Segment Start: Input data

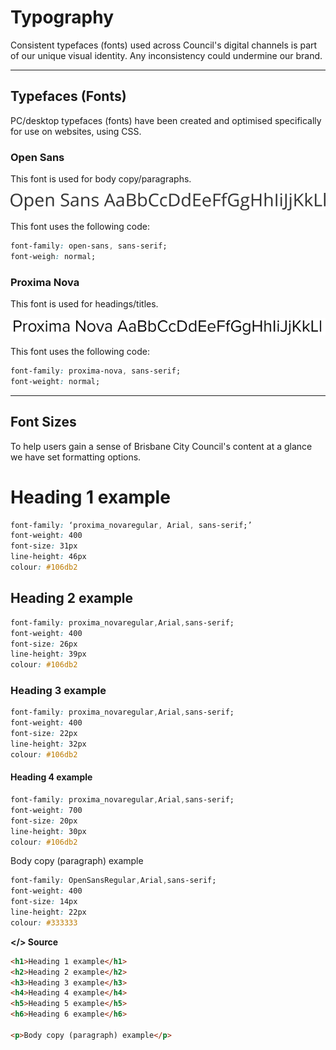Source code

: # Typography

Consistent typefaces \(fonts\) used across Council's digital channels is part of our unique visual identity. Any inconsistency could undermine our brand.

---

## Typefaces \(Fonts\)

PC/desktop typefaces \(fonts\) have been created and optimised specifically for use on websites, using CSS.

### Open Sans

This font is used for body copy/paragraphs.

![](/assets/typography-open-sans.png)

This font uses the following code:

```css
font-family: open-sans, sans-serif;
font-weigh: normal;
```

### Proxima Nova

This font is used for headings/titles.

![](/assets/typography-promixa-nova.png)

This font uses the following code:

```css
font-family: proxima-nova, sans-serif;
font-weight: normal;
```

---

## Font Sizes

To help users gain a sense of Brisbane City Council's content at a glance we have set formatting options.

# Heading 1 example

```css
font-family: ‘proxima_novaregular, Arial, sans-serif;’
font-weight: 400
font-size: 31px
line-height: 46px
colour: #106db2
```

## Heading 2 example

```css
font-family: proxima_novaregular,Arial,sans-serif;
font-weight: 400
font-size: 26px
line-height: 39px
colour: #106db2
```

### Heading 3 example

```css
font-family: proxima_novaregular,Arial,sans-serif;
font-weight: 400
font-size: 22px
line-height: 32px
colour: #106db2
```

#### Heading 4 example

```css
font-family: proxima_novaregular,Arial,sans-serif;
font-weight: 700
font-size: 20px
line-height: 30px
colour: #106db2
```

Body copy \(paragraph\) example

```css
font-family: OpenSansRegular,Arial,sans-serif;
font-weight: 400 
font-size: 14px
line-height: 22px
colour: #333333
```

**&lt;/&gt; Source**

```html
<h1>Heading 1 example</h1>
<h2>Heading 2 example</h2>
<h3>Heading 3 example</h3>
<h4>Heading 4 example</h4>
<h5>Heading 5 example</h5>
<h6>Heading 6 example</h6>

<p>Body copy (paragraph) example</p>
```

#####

Segment End: Input data

What you are asked to do: Output the data exactly. Leave every picture out.

Task solution:
Source code

: # Typography

Consistent typefaces \(fonts\) used across Council's digital channels is part of our unique visual identity. Any inconsistency could undermine our brand.

---

## Typefaces \(Fonts\)

PC/desktop typefaces \(fonts\) have been created and optimised specifically for use on websites, using CSS.

### Open Sans

This font is used for body copy/paragraphs.

![](/assets/typography-open-sans.png)

This font uses the following code:

```css
font-family: open-sans, sans-serif;
font-weigh: normal;
```

### Proxima Nova

This font is used for headings/titles.

![](/assets/typography-promixa-nova.png)

This font uses the following code:

```css
font-family: proxima-nova, sans-serif;
font-weight: normal;
```

---

## Font Sizes

To help users gain a sense of Brisbane City Council's content at a glance we have set formatting options.

# Heading 1 example

```css
font-family: ‘proxima_novaregular, Arial, sans-serif;’
font-weight: 400
font-size: 31px
line-height: 46px
colour: #106db2
```

## Heading 2 example

```css
font-family: proxima_novaregular,Arial,sans-serif;
font-weight: 400
font-size: 26px
line-height: 39px
colour: #106db2
```

### Heading 3 example

```css
font-family: proxima_novaregular,Arial,sans-serif;
font-weight: 400
font-size: 22px
line-height: 32px
colour: #106db2
```

#### Heading 4 example

```css
font-family: proxima_novaregular,Arial,sans-serif;
font-weight: 700
font-size: 20px
line-height: 30px
colour: #106db2
```

Body copy \(paragraph\) example

```css
font-family: OpenSansRegular,Arial,sans-serif;
font-weight: 400 
font-size: 14px
line-height: 22px
colour: #333333
```

**&lt;/&gt; Source**

```html
<h1>Heading 1 example</h1>
<h2>Heading 2 example</h2>
<h3>Heading 3 example</h3>
<h4>Heading 4 example</h4>
<h5>Heading 5 example</h5>
<h6>Heading 6 example</h6>

<p>Body copy (paragraph) example</p>
```

#####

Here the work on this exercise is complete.